How Civil Rights Won the White House: Harry Truman, Hubert Humphrey, A. Philip Randolph and the Triumph of 1948

Apr
03
2:00 pm – 3:00 pm
Where

SHSMO Center for Missouri Studies

605 Elm St.

Columbia

Join author, columnist, and Columbia University professor Samuel G. Freedman, who will talk about his latest book, Into the Bright Sunshine: Young Hubert Humphrey and the Fight for Civil Rights. In the wake of America's defeat of fascism abroad in World War II, an urgent question arose on the home front. What should the United States do about its own entrenched forms of racial and religious discrimination? The struggle for a more equitable nation centered on the 1948 Democratic convention and the subsequent presidential campaign, when an incumbent president, a rising liberal mayor, and a Black labor activist, acting sometimes as adversaries but ultimately as allies, successfully made civil rights the linchpin of Truman's upset victory and the focus of some of his most transformational policies. These efforts, often overlooked in accounts of the Civil Rights Movement, laid the groundwork for the better-known breakthroughs in the 1950s and 1960s.

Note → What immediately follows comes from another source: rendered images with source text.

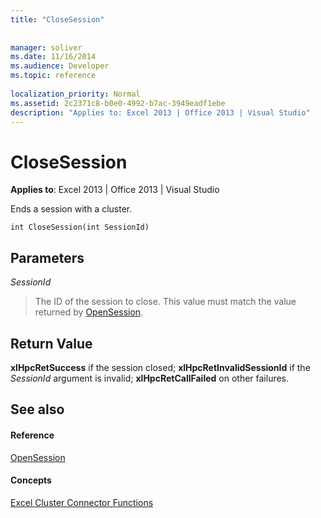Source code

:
 ```yaml
---
title: "CloseSession"
 
 
manager: soliver
ms.date: 11/16/2014
ms.audience: Developer
ms.topic: reference
 
localization_priority: Normal
ms.assetid: 2c2371c8-b0e0-4992-b7ac-3949eadf1ebe
description: "Applies to: Excel 2013 | Office 2013 | Visual Studio"
---
```


# CloseSession

**Applies to**: Excel 2013 | Office 2013 | Visual Studio 
  
Ends a session with a cluster.
  
```
int CloseSession(int SessionId)
```

## Parameters

 _SessionId_
  
> The ID of the session to close. This value must match the value returned by [OpenSession](opensession.md).
    
## Return Value

 **xlHpcRetSuccess** if the session closed; **xlHpcRetInvalidSessionId** if the  _SessionId_ argument is invalid; **xlHpcRetCallFailed** on other failures. 
  
## See also

#### Reference

[OpenSession](opensession.md)
#### Concepts

[Excel Cluster Connector Functions](excel-cluster-connector-functions.md)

Freedman's talk at the Center for Missouri Studies is a collaboration with the State Historical Society of Missouri and the Missouri School of Journalism. The author will be available to sign books following his presentation.  Into the Bright Sunshine: Young Hubert Humphrey and the Fight for Civil Rights will be available for purchase at the Richard Bookstore inside the Center for Missouri Studies.

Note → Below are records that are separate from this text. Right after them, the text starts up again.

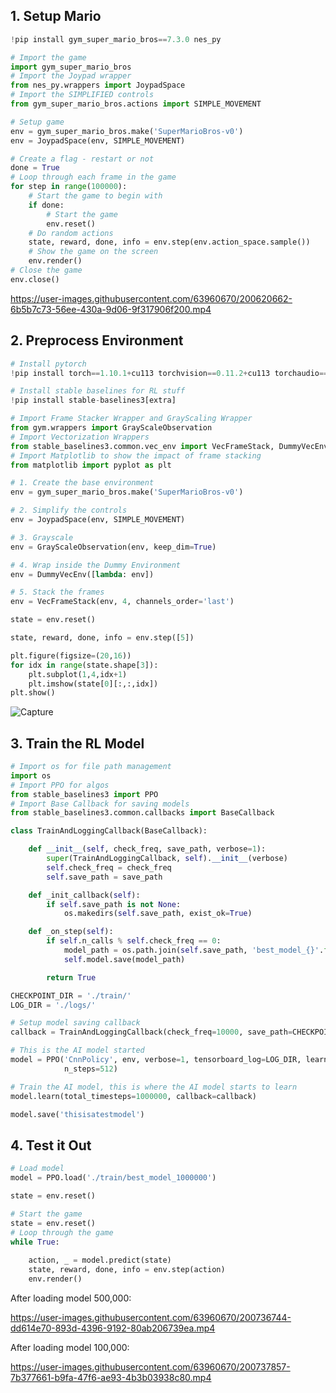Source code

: ## 1. Setup Mario

```python
!pip install gym_super_mario_bros==7.3.0 nes_py
```
```python
# Import the game
import gym_super_mario_bros
# Import the Joypad wrapper
from nes_py.wrappers import JoypadSpace
# Import the SIMPLIFIED controls
from gym_super_mario_bros.actions import SIMPLE_MOVEMENT
```
```python
# Setup game
env = gym_super_mario_bros.make('SuperMarioBros-v0')
env = JoypadSpace(env, SIMPLE_MOVEMENT)
```
```python
# Create a flag - restart or not
done = True
# Loop through each frame in the game
for step in range(100000): 
    # Start the game to begin with 
    if done: 
        # Start the game
        env.reset()
    # Do random actions
    state, reward, done, info = env.step(env.action_space.sample())
    # Show the game on the screen
    env.render()
# Close the game
env.close()
```


https://user-images.githubusercontent.com/63960670/200620662-6b5b7c73-56ee-430a-9d06-9f317906f200.mp4


## 2. Preprocess Environment

```python
# Install pytorch
!pip install torch==1.10.1+cu113 torchvision==0.11.2+cu113 torchaudio===0.10.1+cu113 -f https://download.pytorch.org/whl/cu113/torch_stable.html
```
```python
# Install stable baselines for RL stuff
!pip install stable-baselines3[extra]
```
```python
# Import Frame Stacker Wrapper and GrayScaling Wrapper
from gym.wrappers import GrayScaleObservation
# Import Vectorization Wrappers
from stable_baselines3.common.vec_env import VecFrameStack, DummyVecEnv
# Import Matplotlib to show the impact of frame stacking
from matplotlib import pyplot as plt
```
```python
# 1. Create the base environment
env = gym_super_mario_bros.make('SuperMarioBros-v0')

# 2. Simplify the controls 
env = JoypadSpace(env, SIMPLE_MOVEMENT)

# 3. Grayscale
env = GrayScaleObservation(env, keep_dim=True)

# 4. Wrap inside the Dummy Environment
env = DummyVecEnv([lambda: env])

# 5. Stack the frames
env = VecFrameStack(env, 4, channels_order='last')
```
```python
state = env.reset()
```
```python
state, reward, done, info = env.step([5])
```
```python
plt.figure(figsize=(20,16))
for idx in range(state.shape[3]):
    plt.subplot(1,4,idx+1)
    plt.imshow(state[0][:,:,idx])
plt.show()
```


![Capture](https://user-images.githubusercontent.com/63960670/200667215-11e0718c-14f3-4ecd-8b1e-1959856eafe5.PNG)


## 3. Train the RL Model

```python
# Import os for file path management
import os 
# Import PPO for algos
from stable_baselines3 import PPO
# Import Base Callback for saving models
from stable_baselines3.common.callbacks import BaseCallback
```
```python
class TrainAndLoggingCallback(BaseCallback):

    def __init__(self, check_freq, save_path, verbose=1):
        super(TrainAndLoggingCallback, self).__init__(verbose)
        self.check_freq = check_freq
        self.save_path = save_path

    def _init_callback(self):
        if self.save_path is not None:
            os.makedirs(self.save_path, exist_ok=True)

    def _on_step(self):
        if self.n_calls % self.check_freq == 0:
            model_path = os.path.join(self.save_path, 'best_model_{}'.format(self.n_calls))
            self.model.save(model_path)

        return True
```        
```python
CHECKPOINT_DIR = './train/'
LOG_DIR = './logs/'
```
```python
# Setup model saving callback
callback = TrainAndLoggingCallback(check_freq=10000, save_path=CHECKPOINT_DIR)
```
```python
# This is the AI model started
model = PPO('CnnPolicy', env, verbose=1, tensorboard_log=LOG_DIR, learning_rate=0.000001, 
            n_steps=512) 
```
```python
# Train the AI model, this is where the AI model starts to learn
model.learn(total_timesteps=1000000, callback=callback)
```
```python
model.save('thisisatestmodel')
```




## 4. Test it Out

```python
# Load model
model = PPO.load('./train/best_model_1000000')
```
```python
state = env.reset()
```
```python
# Start the game 
state = env.reset()
# Loop through the game
while True: 
    
    action, _ = model.predict(state)
    state, reward, done, info = env.step(action)
    env.render()
```


After loading model 500,000:

https://user-images.githubusercontent.com/63960670/200736744-dd614e70-893d-4396-9192-80ab206739ea.mp4


After loading model 100,000:

https://user-images.githubusercontent.com/63960670/200737857-7b377661-b9fa-47f6-ae93-4b3b03938c80.mp4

About the Speaker: Former columnist and staff writer for the New York Times and a professor at Columbia University, Samuel G. Freedman is the author of ten acclaimed books. He's been a finalist for the National Book Award and the Pulitzer Prize. Four of his books have been listed among the New York Times' Notable Books of the Year. He's also contributed to publications including The New Yorker, The Washington Post, The Guardian, Los Angeles Times, Buzzfeed, Slate, and more. Freedman holds a bachelor's degree in journalism and history from the University of Wisconsin-Madison. The New York Times calls Freedman's latest book, Into the Bright Sunshine, "Riveting...a superbly written tale of moral and political courage for present-day readers who find themselves in similarly dark times."